Créé en 2002, son solo Je ne suis pas un numéro est d’une richesse rare, un condensé de cirque convoquant certes la jonglerie, l’acrobatie, la pantomime, mais aussi le théâtre d’objet, la performance et le happening. De ce magma virtuose et foutraque ressortent des moments d’égarement et de grâce absolus.
Interview avec Ludor Citrik
Ludor Citrik a mangé les clowns : « j’ai avalé le clown blanc et l’Auguste, incorporé l’autorité du premier et la mélancolie du second ». On comprend tout de suite, en parlant avec le héros du moment à l’Institut français du Liban, qu’on n’a pas affaire à un clown comme les autres…
D’abord étudiant soigné sur les bancs d’une faculté de lettres, Ludor Citrik commence son apprentissage de la scène par le théâtre, au sein d’une compagnie universitaire. Celle-ci l’emmène en Avignon, le Saint-Graal, pour une immersion dans le décor.
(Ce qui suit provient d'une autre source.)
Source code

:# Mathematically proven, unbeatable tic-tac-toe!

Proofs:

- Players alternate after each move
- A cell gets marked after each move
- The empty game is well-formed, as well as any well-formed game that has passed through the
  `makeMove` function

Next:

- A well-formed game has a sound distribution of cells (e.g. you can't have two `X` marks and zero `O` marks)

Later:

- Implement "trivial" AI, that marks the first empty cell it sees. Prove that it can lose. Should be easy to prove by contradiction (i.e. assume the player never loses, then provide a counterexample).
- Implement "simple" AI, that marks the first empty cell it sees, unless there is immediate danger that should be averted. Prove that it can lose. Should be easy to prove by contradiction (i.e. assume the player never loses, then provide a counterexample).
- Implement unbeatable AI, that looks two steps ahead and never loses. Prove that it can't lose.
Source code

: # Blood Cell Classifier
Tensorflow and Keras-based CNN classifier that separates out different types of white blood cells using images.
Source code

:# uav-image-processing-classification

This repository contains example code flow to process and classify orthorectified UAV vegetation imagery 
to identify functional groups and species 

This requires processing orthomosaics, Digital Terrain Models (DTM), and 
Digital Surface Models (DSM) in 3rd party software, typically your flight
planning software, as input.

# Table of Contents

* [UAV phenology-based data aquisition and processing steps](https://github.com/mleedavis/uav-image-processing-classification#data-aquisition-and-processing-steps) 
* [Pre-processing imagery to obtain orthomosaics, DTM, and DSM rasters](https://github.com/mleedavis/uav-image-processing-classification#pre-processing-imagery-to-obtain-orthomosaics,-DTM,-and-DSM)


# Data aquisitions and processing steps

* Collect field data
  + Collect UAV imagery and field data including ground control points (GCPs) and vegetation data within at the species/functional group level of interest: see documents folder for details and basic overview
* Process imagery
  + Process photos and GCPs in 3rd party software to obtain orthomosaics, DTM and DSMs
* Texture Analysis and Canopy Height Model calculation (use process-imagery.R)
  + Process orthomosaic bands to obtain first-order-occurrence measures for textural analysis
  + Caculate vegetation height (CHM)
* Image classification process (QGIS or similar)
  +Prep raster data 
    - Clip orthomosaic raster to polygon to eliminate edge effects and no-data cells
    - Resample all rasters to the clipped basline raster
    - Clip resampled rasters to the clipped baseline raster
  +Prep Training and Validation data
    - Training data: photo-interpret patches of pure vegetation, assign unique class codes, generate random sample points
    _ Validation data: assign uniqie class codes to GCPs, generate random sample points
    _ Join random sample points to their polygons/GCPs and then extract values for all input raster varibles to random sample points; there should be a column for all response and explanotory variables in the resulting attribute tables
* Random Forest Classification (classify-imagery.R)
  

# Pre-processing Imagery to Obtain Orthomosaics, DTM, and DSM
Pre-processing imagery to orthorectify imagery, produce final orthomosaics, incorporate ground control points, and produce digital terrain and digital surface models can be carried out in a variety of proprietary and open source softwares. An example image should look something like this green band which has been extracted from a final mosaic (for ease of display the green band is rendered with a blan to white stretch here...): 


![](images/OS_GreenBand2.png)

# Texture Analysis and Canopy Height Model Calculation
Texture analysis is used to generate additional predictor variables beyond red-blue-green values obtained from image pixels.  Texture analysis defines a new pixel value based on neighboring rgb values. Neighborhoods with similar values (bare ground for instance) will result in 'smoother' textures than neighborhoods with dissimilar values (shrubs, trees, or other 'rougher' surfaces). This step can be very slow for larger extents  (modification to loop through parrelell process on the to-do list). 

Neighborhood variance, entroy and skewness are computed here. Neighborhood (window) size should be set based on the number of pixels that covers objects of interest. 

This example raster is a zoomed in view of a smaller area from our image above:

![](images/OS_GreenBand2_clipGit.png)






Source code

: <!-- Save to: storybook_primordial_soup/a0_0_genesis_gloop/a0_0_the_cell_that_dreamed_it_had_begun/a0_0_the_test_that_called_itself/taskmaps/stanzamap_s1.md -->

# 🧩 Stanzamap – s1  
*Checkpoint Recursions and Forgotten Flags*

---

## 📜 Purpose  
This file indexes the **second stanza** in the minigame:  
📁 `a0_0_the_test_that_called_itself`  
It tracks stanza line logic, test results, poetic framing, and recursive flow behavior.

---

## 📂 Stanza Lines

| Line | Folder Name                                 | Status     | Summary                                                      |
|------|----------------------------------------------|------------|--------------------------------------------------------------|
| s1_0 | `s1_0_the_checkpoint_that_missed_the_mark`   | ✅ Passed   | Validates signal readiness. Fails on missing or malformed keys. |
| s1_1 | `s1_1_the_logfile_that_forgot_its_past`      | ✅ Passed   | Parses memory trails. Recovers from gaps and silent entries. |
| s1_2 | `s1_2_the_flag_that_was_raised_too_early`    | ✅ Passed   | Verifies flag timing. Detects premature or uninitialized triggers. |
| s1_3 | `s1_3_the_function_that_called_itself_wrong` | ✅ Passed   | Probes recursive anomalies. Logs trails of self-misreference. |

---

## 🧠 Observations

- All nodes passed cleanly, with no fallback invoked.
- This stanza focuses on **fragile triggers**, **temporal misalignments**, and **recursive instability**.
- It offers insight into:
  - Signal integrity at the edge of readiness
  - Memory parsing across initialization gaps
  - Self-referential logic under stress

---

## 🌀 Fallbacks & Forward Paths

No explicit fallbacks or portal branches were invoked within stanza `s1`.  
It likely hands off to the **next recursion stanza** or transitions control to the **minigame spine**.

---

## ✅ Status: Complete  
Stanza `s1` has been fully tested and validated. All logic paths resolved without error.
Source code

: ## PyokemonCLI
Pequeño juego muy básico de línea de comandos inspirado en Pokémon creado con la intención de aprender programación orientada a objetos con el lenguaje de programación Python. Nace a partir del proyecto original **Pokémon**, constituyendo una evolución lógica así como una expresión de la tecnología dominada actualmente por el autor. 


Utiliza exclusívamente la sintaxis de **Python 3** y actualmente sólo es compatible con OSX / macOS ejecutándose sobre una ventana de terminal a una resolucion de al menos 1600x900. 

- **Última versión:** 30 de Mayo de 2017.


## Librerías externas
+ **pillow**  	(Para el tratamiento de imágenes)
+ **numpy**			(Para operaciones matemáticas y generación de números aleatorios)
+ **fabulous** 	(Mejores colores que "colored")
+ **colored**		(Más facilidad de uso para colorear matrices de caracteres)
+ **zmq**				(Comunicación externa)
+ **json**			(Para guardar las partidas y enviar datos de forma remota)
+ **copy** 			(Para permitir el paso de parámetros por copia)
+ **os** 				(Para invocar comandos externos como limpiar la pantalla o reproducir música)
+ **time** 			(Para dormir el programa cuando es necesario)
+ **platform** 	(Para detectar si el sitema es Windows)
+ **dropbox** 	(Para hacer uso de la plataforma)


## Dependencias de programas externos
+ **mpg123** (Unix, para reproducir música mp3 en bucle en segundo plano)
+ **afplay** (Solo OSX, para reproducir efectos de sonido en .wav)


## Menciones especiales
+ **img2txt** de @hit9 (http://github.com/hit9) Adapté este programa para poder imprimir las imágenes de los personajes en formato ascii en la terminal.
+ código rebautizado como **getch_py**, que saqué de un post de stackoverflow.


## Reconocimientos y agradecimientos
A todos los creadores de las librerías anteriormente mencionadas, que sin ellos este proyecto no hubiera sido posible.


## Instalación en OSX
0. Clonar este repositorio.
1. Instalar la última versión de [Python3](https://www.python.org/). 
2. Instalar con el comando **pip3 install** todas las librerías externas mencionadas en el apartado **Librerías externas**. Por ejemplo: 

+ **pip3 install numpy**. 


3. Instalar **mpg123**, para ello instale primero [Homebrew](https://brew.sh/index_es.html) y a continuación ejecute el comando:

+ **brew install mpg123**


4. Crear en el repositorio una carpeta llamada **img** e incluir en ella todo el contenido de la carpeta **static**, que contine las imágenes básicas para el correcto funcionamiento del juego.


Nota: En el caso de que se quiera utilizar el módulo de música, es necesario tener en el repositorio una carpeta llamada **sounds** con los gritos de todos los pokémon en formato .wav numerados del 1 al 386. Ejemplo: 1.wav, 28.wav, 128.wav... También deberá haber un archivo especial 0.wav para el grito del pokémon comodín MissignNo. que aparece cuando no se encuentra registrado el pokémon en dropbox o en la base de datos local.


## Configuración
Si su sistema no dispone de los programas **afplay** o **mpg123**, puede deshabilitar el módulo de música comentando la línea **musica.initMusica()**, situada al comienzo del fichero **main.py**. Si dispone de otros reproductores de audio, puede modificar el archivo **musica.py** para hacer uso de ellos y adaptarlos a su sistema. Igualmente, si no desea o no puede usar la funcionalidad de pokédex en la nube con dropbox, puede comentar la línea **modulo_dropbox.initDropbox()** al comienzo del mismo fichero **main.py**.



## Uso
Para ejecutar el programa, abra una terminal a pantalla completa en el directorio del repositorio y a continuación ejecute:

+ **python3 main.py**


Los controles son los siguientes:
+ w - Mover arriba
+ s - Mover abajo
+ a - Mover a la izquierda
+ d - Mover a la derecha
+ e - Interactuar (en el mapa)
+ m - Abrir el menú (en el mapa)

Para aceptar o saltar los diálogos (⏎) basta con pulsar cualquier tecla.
Puis, c’est le retour à la dure réalité estudiantine. Il « répète ses examens » (déformation professionnelle oblige !) dans un square. Alors, « une fille fait du boucan à côté de moi, je parle avec elle et elle m’invite à participer à un stage de clown. Mes partiels approchent, je la remercie mais décline l’offre. Je prends quand même son numéro au cas où ». Le lundi, Cédric ne va pas à ses partiels ; il commence à devenir Ludor Citrik.
S’en suivent trois ans sans plus lire ni écrire : Ludor « s’occupe à vivre » et « à sortir de sa tête » tout ce dont elle était « farcie ». Cette expérience salutaire lui permet de construire son personnage, de penser ce qu’il ne faisait alors que par intuition. Ses amis acteurs et clown ont beau jeu de lui reprocher ses « sorties de route », son refus de se plier à des règles : bientôt lauréat du prix de « jeune talent du cirque », il obtient une bourse d’écriture qui lui permet de suivre ses propres règles et mieux, de les conceptualiser.
En « cherchant son clown », Ludor Citrik cherche l’humain. Il cherche à saisir le présent absolu ou le présent simple, à relever les défis imposés par « ce monstre du présent », en trouvant une écriture qui puisse l’incarner. Il cherche à faire de son art « un art vivant » vivant selon son expression. Son écriture est précise, mais sur scène « il faut dé-connaître le spectacle » qu’on s’est donner tant de mal à construire.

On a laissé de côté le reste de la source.